Dans la mesure où il importe que Madame [Z] dispose de documents à jour, il convient d’ordonner la remise la remise des documents de fin de contrat, comprenant attestation Pôle Emploi et bulletin de salaire portant le solde.
– Sur les frais irrépétibles et les dépens –
Au vu de la solution apportée en cause d’appel au présent litige, il convient d’infirmer le jugement déféré en ce qu’il a condamné Madame [W] [Z] au paiement des dépens de première instance et, statuant à nouveau, de condamner la SAS BELLERIVEDIS au paiement des dépens de première instance.

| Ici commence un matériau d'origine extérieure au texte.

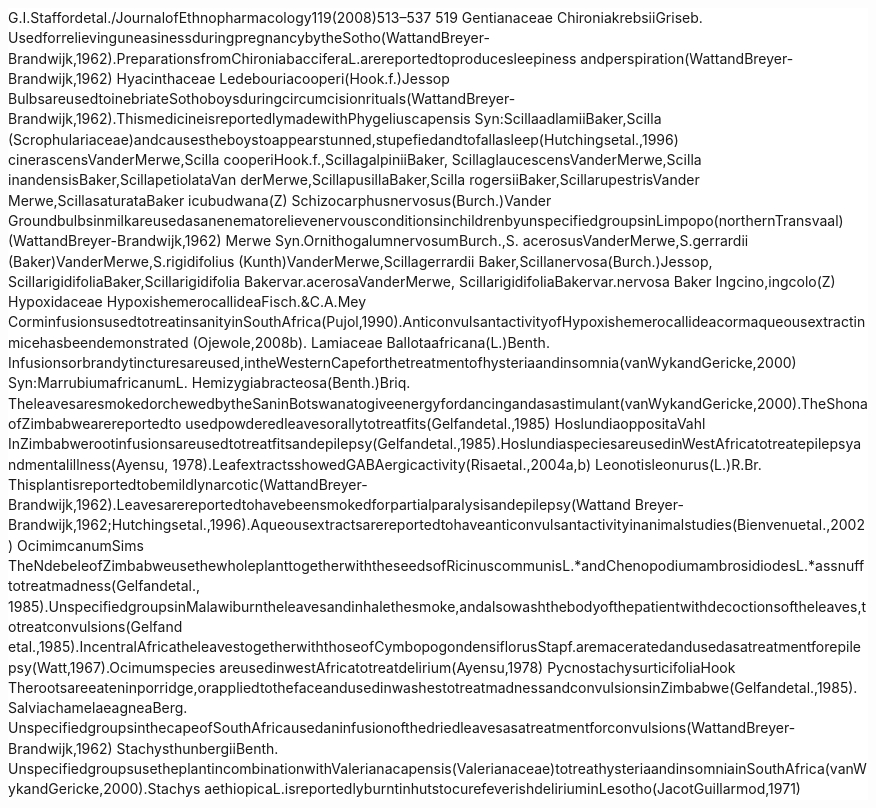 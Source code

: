 G.I.Staffordetal./JournalofEthnopharmacology119(2008)513–537
519
Gentianaceae
ChironiakrebsiiGriseb. UsedforrelievinguneasinessduringpregnancybytheSotho(WattandBreyer-Brandwijk,1962).PreparationsfromChironiabacciferaL.arereportedtoproducesleepiness
andperspiration(WattandBreyer-Brandwijk,1962)
Hyacinthaceae
Ledebouriacooperi(Hook.f.)Jessop BulbsareusedtoinebriateSothoboysduringcircumcisionrituals(WattandBreyer-Brandwijk,1962).ThismedicineisreportedlymadewithPhygeliuscapensis
Syn:ScillaadlamiiBaker,Scilla (Scrophulariaceae)andcausestheboystoappearstunned,stupefiedandtofallasleep(Hutchingsetal.,1996)
cinerascensVanderMerwe,Scilla
cooperiHook.f.,ScillagalpiniiBaker,
ScillaglaucescensVanderMerwe,Scilla
inandensisBaker,ScillapetiolataVan
derMerwe,ScillapusillaBaker,Scilla
rogersiiBaker,ScillarupestrisVander
Merwe,ScillasaturataBaker
icubudwana(Z)
Schizocarphusnervosus(Burch.)Vander GroundbulbsinmilkareusedasanenematorelievenervousconditionsinchildrenbyunspecifiedgroupsinLimpopo(northernTransvaal)(WattandBreyer-Brandwijk,1962)
Merwe
Syn.OrnithogalumnervosumBurch.,S.
acerosusVanderMerwe,S.gerrardii
(Baker)VanderMerwe,S.rigidifolius
(Kunth)VanderMerwe,Scillagerrardii
Baker,Scillanervosa(Burch.)Jessop,
ScillarigidifoliaBaker,Scillarigidifolia
Bakervar.acerosaVanderMerwe,
ScillarigidifoliaBakervar.nervosa
Baker
Ingcino,ingcolo(Z)
Hypoxidaceae
HypoxishemerocallideaFisch.&C.A.Mey CorminfusionsusedtotreatinsanityinSouthAfrica(Pujol,1990).AnticonvulsantactivityofHypoxishemerocallideacormaqueousextractinmicehasbeendemonstrated
(Ojewole,2008b).
Lamiaceae
Ballotaafricana(L.)Benth. Infusionsorbrandytincturesareused,intheWesternCapeforthetreatmentofhysteriaandinsomnia(vanWykandGericke,2000)
Syn:MarrubiumafricanumL.
Hemizygiabracteosa(Benth.)Briq. TheleavesaresmokedorchewedbytheSaninBotswanatogiveenergyfordancingandasastimulant(vanWykandGericke,2000).TheShonaofZimbabwearereportedto
usedpowderedleavesorallytotreatfits(Gelfandetal.,1985)
HoslundiaoppositaVahl InZimbabwerootinfusionsareusedtotreatfitsandepilepsy(Gelfandetal.,1985).HoslundiaspeciesareusedinWestAfricatotreatepilepsyandmentalillness(Ayensu,
1978).LeafextractsshowedGABAergicactivity(Risaetal.,2004a,b)
Leonotisleonurus(L.)R.Br. Thisplantisreportedtobemildlynarcotic(WattandBreyer-Brandwijk,1962).Leavesarereportedtohavebeensmokedforpartialparalysisandepilepsy(Wattand
Breyer-Brandwijk,1962;Hutchingsetal.,1996).Aqueousextractsarereportedtohaveanticonvulsantactivityinanimalstudies(Bienvenuetal.,2002)
OcimimcanumSims TheNdebeleofZimbabweusethewholeplanttogetherwiththeseedsofRicinuscommunisL.*andChenopodiumambrosidiodesL.*assnufftotreatmadness(Gelfandetal.,
1985).UnspecifiedgroupsinMalawiburntheleavesandinhalethesmoke,andalsowashthebodyofthepatientwithdecoctionsoftheleaves,totreatconvulsions(Gelfand
etal.,1985).IncentralAfricatheleavestogetherwiththoseofCymbopogondensiflorusStapf.aremaceratedandusedasatreatmentforepilepsy(Watt,1967).Ocimumspecies
areusedinwestAfricatotreatdelirium(Ayensu,1978)
PycnostachysurticifoliaHook Therootsareeateninporridge,orappliedtothefaceandusedinwashestotreatmadnessandconvulsionsinZimbabwe(Gelfandetal.,1985).
SalviachamelaeagneaBerg. UnspecifiedgroupsinthecapeofSouthAfricausedaninfusionofthedriedleavesasatreatmentforconvulsions(WattandBreyer-Brandwijk,1962)
StachysthunbergiiBenth. UnspecifiedgroupsusetheplantincombinationwithValerianacapensis(Valerianaceae)totreathysteriaandinsomniainSouthAfrica(vanWykandGericke,2000).Stachys
aethiopicaL.isreportedlyburntinhutstocurefeverishdeliriuminLesotho(JacotGuillarmod,1971) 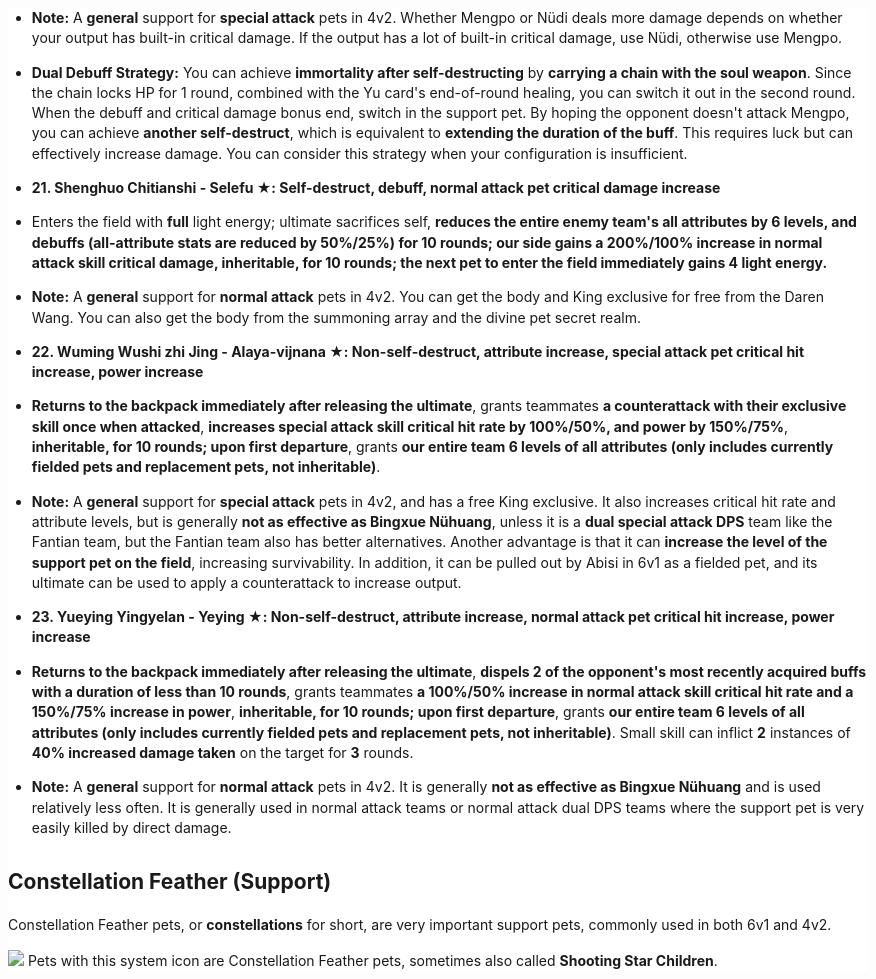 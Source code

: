 - **Note:** A **general** support for **special attack** pets in 4v2. Whether Mengpo or Nüdi deals more damage depends on whether your output has built-in critical damage. If the output has a lot of built-in critical damage, use Nüdi, otherwise use Mengpo.
- **Dual Debuff Strategy:** You can achieve **immortality after self-destructing** by **carrying a chain with the soul weapon**. Since the chain locks HP for 1 round, combined with the Yu card's end-of-round healing, you can switch it out in the second round. When the debuff and critical damage bonus end, switch in the support pet. By hoping the opponent doesn't attack Mengpo, you can achieve **another self-destruct**, which is equivalent to **extending the duration of the buff**. This requires luck but can effectively increase damage. You can consider this strategy when your configuration is insufficient.

- **21. Shenghuo Chitianshi - Selefu ★: Self-destruct, debuff, normal attack pet critical damage increase**
- Enters the field with **full** light energy; ultimate sacrifices self, **reduces the entire enemy team's all attributes by 6 levels, and debuffs (all-attribute stats are reduced by 50%/25%) for 10 rounds; our side gains a 200%/100% increase in normal attack skill critical damage, inheritable, for 10 rounds; the next pet to enter the field immediately gains 4 light energy.**
- **Note:** A **general** support for **normal attack** pets in 4v2. You can get the body and King exclusive for free from the Daren Wang. You can also get the body from the summoning array and the divine pet secret realm.

- **22. Wuming Wushi zhi Jing - Alaya-vijnana ★: Non-self-destruct, attribute increase, special attack pet critical hit increase, power increase**
- **Returns to the backpack immediately after releasing the ultimate**, grants teammates **a counterattack with their exclusive skill once when attacked**, **increases special attack skill critical hit rate by 100%/50%, and power by 150%/75%**, **inheritable, for 10 rounds; upon first departure**, grants **our entire team 6 levels of all attributes (only includes currently fielded pets and replacement pets, not inheritable)**.
- **Note:** A **general** support for **special attack** pets in 4v2, and has a free King exclusive. It also increases critical hit rate and attribute levels, but is generally **not as effective as Bingxue Nühuang**, unless it is a **dual special attack DPS** team like the Fantian team, but the Fantian team also has better alternatives. Another advantage is that it can **increase the level of the support pet on the field**, increasing survivability. In addition, it can be pulled out by Abisi in 6v1 as a fielded pet, and its ultimate can be used to apply a counterattack to increase output.

- **23. Yueying Yingyelan - Yeying ★: Non-self-destruct, attribute increase, normal attack pet critical hit increase, power increase**
- **Returns to the backpack immediately after releasing the ultimate**, **dispels 2 of the opponent's most recently acquired buffs with a duration of less than 10 rounds**, grants teammates **a 100%/50% increase in normal attack skill critical hit rate and a 150%/75% increase in power**, **inheritable, for 10 rounds; upon first departure**, grants **our entire team 6 levels of all attributes (only includes currently fielded pets and replacement pets, not inheritable)**. Small skill can inflict **2** instances of **40% increased damage taken** on the target for **3** rounds.
- **Note:** A **general** support for **normal attack** pets in 4v2. It is generally **not as effective as Bingxue Nühuang** and is used relatively less often. It is generally used in normal attack teams or normal attack dual DPS teams where the support pet is very easily killed by direct damage.

## Constellation Feather (Support)

Constellation Feather pets, or **constellations** for short, are very important support pets, commonly used in both 6v1 and 4v2.

![](/aola/pet-dictionary_069.png) Pets with this system icon are Constellation Feather pets, sometimes also called **Shooting Star Children**.

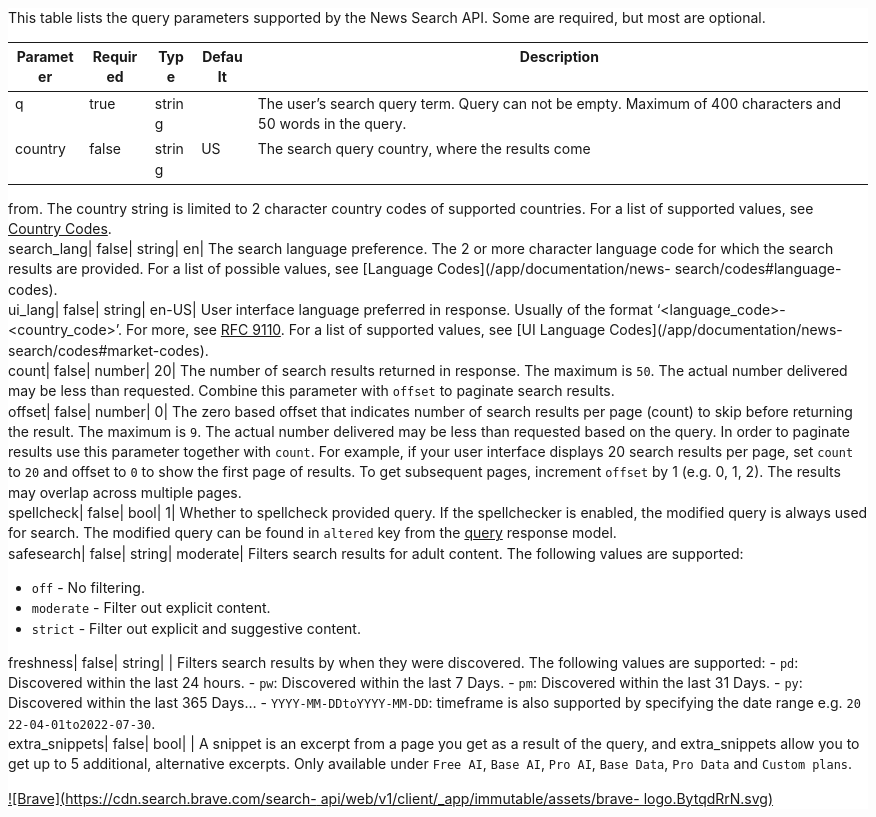 This table lists the query parameters supported by the News Search API. Some
are required, but most are optional.

Parameter| Required| Type| Default| Description  
---|---|---|---|---  
q| true| string| |  The user’s search query term. Query can not be empty. Maximum of 400 characters and 50 words in the query.  
country| false| string| US|  The search query country, where the results come
from. The country string is limited to 2 character country codes of supported
countries. For a list of supported values, see [Country
Codes](/app/documentation/news-search/codes#country-codes).  
search_lang| false| string| en|  The search language preference. The 2 or more
character language code for which the search results are provided. For a list
of possible values, see [Language Codes](/app/documentation/news-
search/codes#language-codes).  
ui_lang| false| string| en-US|  User interface language preferred in response.
Usually of the format ‘<language_code>-<country_code>’. For more, see [RFC
9110](https://www.rfc-editor.org/rfc/rfc9110.html#name-accept-language). For a
list of supported values, see [UI Language Codes](/app/documentation/news-
search/codes#market-codes).  
count| false| number| 20|  The number of search results returned in response.
The maximum is `50`. The actual number delivered may be less than requested.
Combine this parameter with `offset` to paginate search results.  
offset| false| number| 0|  The zero based offset that indicates number of
search results per page (count) to skip before returning the result. The
maximum is `9`. The actual number delivered may be less than requested based
on the query. In order to paginate results use this parameter together with
`count`. For example, if your user interface displays 20 search results per
page, set `count` to `20` and offset to `0` to show the first page of results.
To get subsequent pages, increment `offset` by 1 (e.g. 0, 1, 2). The results
may overlap across multiple pages.  
spellcheck| false| bool| 1|  Whether to spellcheck provided query. If the
spellchecker is enabled, the modified query is always used for search. The
modified query can be found in `altered` key from the
[query](/app/documentation/news-search/responses#Query) response model.  
safesearch| false| string| moderate|  Filters search results for adult
content. The following values are supported:

  * `off` \- No filtering.
  * `moderate` \- Filter out explicit content.
  * `strict` \- Filter out explicit and suggestive content.

  
freshness| false| string| |  Filters search results by when they were discovered. The following values are supported: \- `pd`: Discovered within the last 24 hours. \- `pw`: Discovered within the last 7 Days. \- `pm`: Discovered within the last 31 Days. \- `py`: Discovered within the last 365 Days… \- `YYYY-MM-DDtoYYYY-MM-DD`: timeframe is also supported by specifying the date range e.g. `2022-04-01to2022-07-30`.  
extra_snippets| false| bool| |  A snippet is an excerpt from a page you get as a result of the query, and extra_snippets allow you to get up to 5 additional, alternative excerpts. Only available under `Free AI`, `Base AI`, `Pro AI`, `Base Data`, `Pro Data` and `Custom plans`.

[![Brave](https://cdn.search.brave.com/search-
api/web/v1/client/_app/immutable/assets/brave-
logo.BytqdRrN.svg)](/app/dashboard)
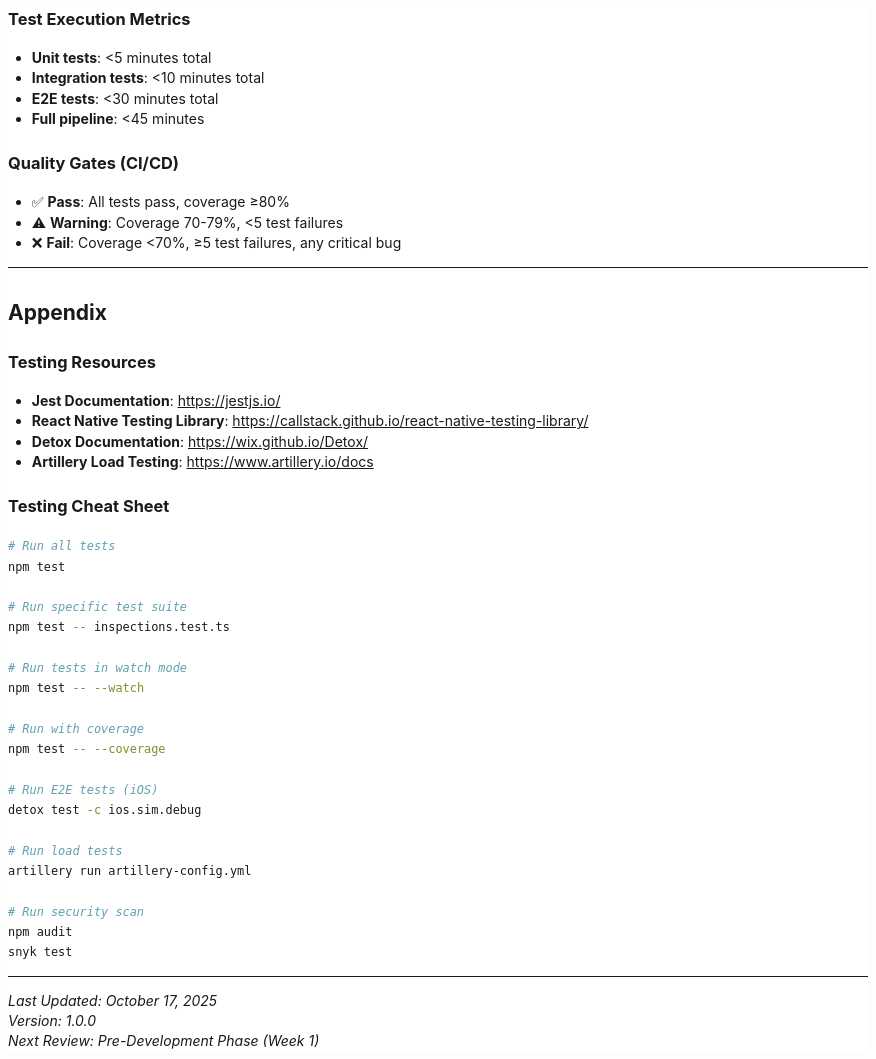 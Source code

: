 ### Test Execution Metrics
- **Unit tests**: <5 minutes total
- **Integration tests**: <10 minutes total
- **E2E tests**: <30 minutes total
- **Full pipeline**: <45 minutes

### Quality Gates (CI/CD)
- ✅ **Pass**: All tests pass, coverage ≥80%
- ⚠️ **Warning**: Coverage 70-79%, <5 test failures
- ❌ **Fail**: Coverage <70%, ≥5 test failures, any critical bug

---

## Appendix

### Testing Resources
- **Jest Documentation**: https://jestjs.io/
- **React Native Testing Library**: https://callstack.github.io/react-native-testing-library/
- **Detox Documentation**: https://wix.github.io/Detox/
- **Artillery Load Testing**: https://www.artillery.io/docs

### Testing Cheat Sheet
```bash
# Run all tests
npm test

# Run specific test suite
npm test -- inspections.test.ts

# Run tests in watch mode
npm test -- --watch

# Run with coverage
npm test -- --coverage

# Run E2E tests (iOS)
detox test -c ios.sim.debug

# Run load tests
artillery run artillery-config.yml

# Run security scan
npm audit
snyk test
```

---

*Last Updated: October 17, 2025*  
*Version: 1.0.0*  
*Next Review: Pre-Development Phase (Week 1)*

En cause d’appel, la société BELLERIVEDIS sera condamnée, outre aux entiers dépens, à payer à Madame [Z] une indemnité de 2.000 euros sur le fondement des dispositions de l’article 700 du code de procédure civile.
PAR CES MOTIFS
La Cour, statuant publiquement, contradictoirement et après en avoir délibéré conformément à la loi,
– Infirme le jugement déféré en toutes ses dispositions et, statuant à nouveau:
– Dit que l’inaptitude a une origine professionnelle ;
– Dit que le licenciement est dénué de cause réelle et sérieuse;
– Condamne la SAS BELLERIVEDIS à payer à Madame [W] [Z] les sommes de 5.891,18 euros au titre de l’indemnité compensatrice de préavis, 4.130,72 euros au titre de l’indemnité spéciale de licenciement et de 10.000 euros au titre de dommages et intérêts pour licenciement sans cause réelle et sérieuse ;
– Dit que les sommes sus-visées porteront intérêts au taux légal, avec capitalisation selon les règles légales, à compter de la convocation de l’employeur à comparaître devant le bureau de conciliation pour les condamnations à caractère de salaire et à compter du présent arrêt pour les condamnations à caractère d’indemnité ;
– Ordonne à la SAS BELLERIVEDIS de remettre à Madame [W] [Z] un bulletin de salaire et une attestation Pôle Emploi rectifiés ;
– Condamne la SAS BELLERIVEDIS au paiement des dépens de première instance ;
Y ajoutant,
– Condamne la SAS BELLERIVEDIS à payer à Madame [W] [Z] la somme de 2.000 euros sur le fondement de l’article 700 du code de procédure civile ;
– Condamne la SAS BELLERIVEDIS au paiement des dépens d’appel ;
– Déboute les parties de leurs demandes plus amples ou contraires.
Ainsi fait et prononcé lesdits jour, mois et an.